Saved data entries
* * *

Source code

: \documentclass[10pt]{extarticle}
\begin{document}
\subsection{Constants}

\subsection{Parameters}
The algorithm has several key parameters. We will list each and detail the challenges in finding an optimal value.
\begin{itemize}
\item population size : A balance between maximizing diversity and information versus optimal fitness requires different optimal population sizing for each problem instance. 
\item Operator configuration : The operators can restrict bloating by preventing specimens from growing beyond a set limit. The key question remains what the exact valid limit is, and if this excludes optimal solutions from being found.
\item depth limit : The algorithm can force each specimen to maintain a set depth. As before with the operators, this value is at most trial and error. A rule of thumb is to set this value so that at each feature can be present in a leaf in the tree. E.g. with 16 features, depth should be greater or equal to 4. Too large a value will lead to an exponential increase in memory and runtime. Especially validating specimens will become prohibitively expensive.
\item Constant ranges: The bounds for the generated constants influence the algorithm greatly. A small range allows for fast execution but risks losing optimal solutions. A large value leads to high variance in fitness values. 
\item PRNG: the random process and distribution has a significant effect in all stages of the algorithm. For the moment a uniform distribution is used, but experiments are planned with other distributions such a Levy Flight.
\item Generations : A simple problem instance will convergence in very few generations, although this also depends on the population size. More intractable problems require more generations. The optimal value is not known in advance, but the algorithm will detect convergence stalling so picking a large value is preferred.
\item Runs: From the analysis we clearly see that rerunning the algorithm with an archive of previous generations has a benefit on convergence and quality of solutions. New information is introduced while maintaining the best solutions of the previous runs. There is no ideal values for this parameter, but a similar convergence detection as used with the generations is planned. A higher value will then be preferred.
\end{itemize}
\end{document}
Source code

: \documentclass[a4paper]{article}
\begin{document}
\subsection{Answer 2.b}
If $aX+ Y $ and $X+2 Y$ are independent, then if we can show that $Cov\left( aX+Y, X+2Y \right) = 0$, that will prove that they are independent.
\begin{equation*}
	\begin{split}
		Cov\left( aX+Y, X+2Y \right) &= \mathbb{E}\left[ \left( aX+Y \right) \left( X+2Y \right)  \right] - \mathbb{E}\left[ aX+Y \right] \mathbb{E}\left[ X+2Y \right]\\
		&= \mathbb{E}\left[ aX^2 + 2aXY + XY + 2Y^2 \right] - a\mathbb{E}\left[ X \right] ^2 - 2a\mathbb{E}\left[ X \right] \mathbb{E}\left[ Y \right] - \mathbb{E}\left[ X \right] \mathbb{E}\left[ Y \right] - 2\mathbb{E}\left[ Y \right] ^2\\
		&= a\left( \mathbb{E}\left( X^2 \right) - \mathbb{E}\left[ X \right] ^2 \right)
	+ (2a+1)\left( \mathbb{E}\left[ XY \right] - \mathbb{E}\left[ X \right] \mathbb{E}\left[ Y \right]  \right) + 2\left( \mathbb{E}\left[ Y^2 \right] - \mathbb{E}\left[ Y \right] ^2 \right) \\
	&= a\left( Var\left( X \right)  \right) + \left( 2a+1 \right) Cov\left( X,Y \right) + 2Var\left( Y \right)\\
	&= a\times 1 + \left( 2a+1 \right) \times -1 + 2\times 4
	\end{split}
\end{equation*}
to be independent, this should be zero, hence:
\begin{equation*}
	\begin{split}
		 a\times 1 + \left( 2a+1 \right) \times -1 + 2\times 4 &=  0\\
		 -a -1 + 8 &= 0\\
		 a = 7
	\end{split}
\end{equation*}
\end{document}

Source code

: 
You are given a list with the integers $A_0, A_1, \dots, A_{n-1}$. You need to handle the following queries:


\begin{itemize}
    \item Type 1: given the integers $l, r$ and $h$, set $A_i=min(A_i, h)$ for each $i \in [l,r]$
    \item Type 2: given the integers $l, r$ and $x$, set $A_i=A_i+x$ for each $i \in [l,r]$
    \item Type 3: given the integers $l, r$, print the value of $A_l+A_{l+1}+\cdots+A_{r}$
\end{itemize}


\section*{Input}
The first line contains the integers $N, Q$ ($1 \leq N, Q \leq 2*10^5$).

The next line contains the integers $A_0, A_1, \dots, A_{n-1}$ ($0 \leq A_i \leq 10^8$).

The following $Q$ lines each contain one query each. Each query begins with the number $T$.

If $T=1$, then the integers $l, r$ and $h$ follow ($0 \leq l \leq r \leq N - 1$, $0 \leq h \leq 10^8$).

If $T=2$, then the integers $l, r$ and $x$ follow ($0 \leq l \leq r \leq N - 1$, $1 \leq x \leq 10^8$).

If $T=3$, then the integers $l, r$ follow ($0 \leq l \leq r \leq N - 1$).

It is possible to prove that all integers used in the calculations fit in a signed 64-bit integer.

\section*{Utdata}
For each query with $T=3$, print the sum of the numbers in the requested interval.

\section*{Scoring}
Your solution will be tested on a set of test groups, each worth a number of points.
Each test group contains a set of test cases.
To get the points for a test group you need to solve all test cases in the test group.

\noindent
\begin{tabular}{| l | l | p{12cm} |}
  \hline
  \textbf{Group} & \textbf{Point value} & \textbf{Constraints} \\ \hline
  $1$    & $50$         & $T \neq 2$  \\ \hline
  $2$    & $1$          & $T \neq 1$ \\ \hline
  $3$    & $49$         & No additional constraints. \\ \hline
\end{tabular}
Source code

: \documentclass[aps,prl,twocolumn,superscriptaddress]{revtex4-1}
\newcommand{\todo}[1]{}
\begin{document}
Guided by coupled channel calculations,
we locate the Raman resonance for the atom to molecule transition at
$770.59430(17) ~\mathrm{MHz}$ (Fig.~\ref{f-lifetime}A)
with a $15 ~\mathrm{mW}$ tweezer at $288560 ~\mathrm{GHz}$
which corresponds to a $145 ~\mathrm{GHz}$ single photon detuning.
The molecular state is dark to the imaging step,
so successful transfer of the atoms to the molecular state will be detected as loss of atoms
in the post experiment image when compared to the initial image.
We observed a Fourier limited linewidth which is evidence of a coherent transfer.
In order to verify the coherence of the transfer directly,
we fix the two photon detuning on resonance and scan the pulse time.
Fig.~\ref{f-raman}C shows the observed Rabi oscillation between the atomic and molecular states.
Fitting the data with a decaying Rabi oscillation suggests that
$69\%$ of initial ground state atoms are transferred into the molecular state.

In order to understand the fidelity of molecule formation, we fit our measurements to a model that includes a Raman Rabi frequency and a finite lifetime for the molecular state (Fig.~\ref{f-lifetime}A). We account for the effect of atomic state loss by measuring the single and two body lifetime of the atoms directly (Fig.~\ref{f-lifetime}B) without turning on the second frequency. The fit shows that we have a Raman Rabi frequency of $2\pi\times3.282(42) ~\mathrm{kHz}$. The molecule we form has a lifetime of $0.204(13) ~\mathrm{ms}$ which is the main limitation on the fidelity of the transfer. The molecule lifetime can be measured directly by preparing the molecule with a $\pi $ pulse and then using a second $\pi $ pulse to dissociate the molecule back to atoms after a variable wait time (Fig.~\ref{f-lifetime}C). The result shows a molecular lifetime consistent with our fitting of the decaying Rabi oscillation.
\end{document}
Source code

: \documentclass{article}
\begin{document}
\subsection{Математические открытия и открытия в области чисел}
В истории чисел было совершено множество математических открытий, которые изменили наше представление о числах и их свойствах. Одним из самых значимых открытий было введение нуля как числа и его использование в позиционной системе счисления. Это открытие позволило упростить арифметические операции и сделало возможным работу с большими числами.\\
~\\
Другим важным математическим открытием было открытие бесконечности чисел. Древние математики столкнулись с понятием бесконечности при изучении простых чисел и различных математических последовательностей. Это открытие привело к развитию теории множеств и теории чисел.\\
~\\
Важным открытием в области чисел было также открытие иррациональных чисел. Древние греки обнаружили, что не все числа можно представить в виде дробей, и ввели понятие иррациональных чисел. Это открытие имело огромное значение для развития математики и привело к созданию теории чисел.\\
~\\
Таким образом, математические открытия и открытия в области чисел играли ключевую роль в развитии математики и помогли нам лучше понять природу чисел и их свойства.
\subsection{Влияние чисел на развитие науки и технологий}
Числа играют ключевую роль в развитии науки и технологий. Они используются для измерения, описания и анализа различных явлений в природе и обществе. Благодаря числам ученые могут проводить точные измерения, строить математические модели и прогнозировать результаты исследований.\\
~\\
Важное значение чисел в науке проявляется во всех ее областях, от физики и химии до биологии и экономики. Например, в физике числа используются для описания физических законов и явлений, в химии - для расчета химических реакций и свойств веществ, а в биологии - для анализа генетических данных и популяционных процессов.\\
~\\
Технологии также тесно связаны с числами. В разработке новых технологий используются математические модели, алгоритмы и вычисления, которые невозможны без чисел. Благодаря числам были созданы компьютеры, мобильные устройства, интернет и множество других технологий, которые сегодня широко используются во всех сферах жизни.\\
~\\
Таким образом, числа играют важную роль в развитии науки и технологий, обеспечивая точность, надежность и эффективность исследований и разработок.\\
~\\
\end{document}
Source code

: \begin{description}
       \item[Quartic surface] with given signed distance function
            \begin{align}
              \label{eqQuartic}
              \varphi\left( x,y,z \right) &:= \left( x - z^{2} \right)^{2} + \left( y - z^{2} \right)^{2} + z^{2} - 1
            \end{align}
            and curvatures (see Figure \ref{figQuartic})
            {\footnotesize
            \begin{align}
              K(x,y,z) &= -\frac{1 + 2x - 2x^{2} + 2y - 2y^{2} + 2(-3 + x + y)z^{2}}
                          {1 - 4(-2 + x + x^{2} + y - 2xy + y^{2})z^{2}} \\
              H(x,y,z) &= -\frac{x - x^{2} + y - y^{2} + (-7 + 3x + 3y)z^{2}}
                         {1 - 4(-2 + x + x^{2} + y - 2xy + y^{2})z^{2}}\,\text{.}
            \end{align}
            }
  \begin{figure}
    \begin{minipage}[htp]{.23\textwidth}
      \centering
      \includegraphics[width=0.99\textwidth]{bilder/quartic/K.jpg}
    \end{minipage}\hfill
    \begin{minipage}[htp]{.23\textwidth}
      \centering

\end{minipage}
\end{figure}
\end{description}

* * *

» WHAT YOU HAVE TO DO
Return only those lines of the records that contain the string "loss".

» EXERCISE ANSWER
so successful transfer of the atoms to the molecular state will be detected as loss of atoms
In order to understand the fidelity of molecule formation, we fit our measurements to a model that includes a Raman Rabi frequency and a finite lifetime for the molecular state (Fig.~\ref{f-lifetime}A). We account for the effect of atomic state loss by measuring the single and two body lifetime of the atoms directly (Fig.~\ref{f-lifetime}B) without turning on the second frequency. The fit shows that we have a Raman Rabi frequency of $2\pi\times3.282(42) ~\mathrm{kHz}$. The molecule we form has a lifetime of $0.204(13) ~\mathrm{ms}$ which is the main limitation on the fidelity of the transfer. The molecule lifetime can be measured directly by preparing the molecule with a $\pi $ pulse and then using a second $\pi $ pulse to dissociate the molecule back to atoms after a variable wait time (Fig.~\ref{f-lifetime}C). The result shows a molecular lifetime consistent with our fitting of the decaying Rabi oscillation.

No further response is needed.